I would like to extend my personal condolences to those of you



here who have a direct connection to Virginia Tech. As a New



Yorker, and as someone with friends and family who live and work



in the vicinity of the former World Trade Tower, I know how



personally wounded I felt on the occasion of 9/11. For you—given



the deep, formative, and life-long identification we establish with



the places that we have inhabited—the attack at Virginia Tech



must have felt like it was an attack on you personally. And I don’t



doubt as well that many of you have relatives and friends currently



living in Blacksburg who were indeed directly affected by the



killings. Again, to the Virginia Tech community, please know that



the UNF community joins with you in your suffering and pain.

We do so in part because, while the massacre occurred on one



university campus, an event like the one that transpired there this



week is an event that affects those of us on campuses everywhere.



This is confirmed by the fact that the response to the attack has



been predictably and appropriately nationwide, as institutions



across the country have been moved by the horror and the



confusion surrounding the massacre to review their own



procedures for anticipating and responding to emergency



situations.
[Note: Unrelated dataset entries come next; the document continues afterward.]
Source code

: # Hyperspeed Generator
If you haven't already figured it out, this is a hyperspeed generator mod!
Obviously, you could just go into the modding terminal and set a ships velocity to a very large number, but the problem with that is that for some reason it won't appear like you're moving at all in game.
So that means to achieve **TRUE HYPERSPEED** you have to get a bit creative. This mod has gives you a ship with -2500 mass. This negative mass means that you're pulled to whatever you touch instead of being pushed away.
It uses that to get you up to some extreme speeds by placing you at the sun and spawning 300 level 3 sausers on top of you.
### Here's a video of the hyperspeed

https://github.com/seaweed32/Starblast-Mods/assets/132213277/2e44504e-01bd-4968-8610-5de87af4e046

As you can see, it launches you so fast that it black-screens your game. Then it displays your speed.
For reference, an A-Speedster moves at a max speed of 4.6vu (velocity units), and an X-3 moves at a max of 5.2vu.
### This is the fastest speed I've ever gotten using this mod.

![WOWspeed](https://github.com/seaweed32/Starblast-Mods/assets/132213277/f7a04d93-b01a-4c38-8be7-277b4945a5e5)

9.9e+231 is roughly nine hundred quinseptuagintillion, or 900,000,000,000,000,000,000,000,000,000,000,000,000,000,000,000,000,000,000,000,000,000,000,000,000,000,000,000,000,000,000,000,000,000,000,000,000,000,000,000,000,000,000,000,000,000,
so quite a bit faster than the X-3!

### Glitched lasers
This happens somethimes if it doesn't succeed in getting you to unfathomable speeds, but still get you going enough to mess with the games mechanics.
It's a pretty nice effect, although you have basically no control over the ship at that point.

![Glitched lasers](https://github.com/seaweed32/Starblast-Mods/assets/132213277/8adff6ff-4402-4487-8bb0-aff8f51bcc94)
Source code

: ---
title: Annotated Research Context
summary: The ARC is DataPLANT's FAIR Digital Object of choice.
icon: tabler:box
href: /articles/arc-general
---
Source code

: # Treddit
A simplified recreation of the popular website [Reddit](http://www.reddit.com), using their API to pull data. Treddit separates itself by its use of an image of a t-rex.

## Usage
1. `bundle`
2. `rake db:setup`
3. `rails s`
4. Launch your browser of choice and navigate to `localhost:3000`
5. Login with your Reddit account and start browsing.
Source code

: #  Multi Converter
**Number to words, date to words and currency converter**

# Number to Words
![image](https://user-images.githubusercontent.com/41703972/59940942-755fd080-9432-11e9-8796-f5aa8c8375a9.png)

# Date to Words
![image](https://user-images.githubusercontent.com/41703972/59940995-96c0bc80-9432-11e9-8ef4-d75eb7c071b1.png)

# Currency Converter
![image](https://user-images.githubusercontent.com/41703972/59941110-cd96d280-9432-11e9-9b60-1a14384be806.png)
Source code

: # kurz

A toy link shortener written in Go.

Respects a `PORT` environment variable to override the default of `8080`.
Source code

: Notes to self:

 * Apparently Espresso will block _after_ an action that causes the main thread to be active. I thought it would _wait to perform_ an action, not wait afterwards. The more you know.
I am confident that UNF will emerge from its own



review process as a safer institution for everyone who is a member



of our community. Indeed, we already have inventoried our



emergency resources and made a very preliminary determination



of where they must be improved upon.







As desirable as this outcome will be, however, it would be a shame



if our need for greater security became an occasion to restrict



access to or movement within our institutions of higher learning in



ways directly contrary to the spirit of higher learning itself. To a

significant extent education or learning occurs through the process



of dialogue, and that dialogue is never richer than when it is



vigorously engaged in by people from different backgrounds and



with different points of view. In other words, higher education



thrives on openness, a precious and fragile quality that must be



nurtured and preserved, and that would surely be lost if we were to



seal off our campuses from spontaneity, discourse, and candor.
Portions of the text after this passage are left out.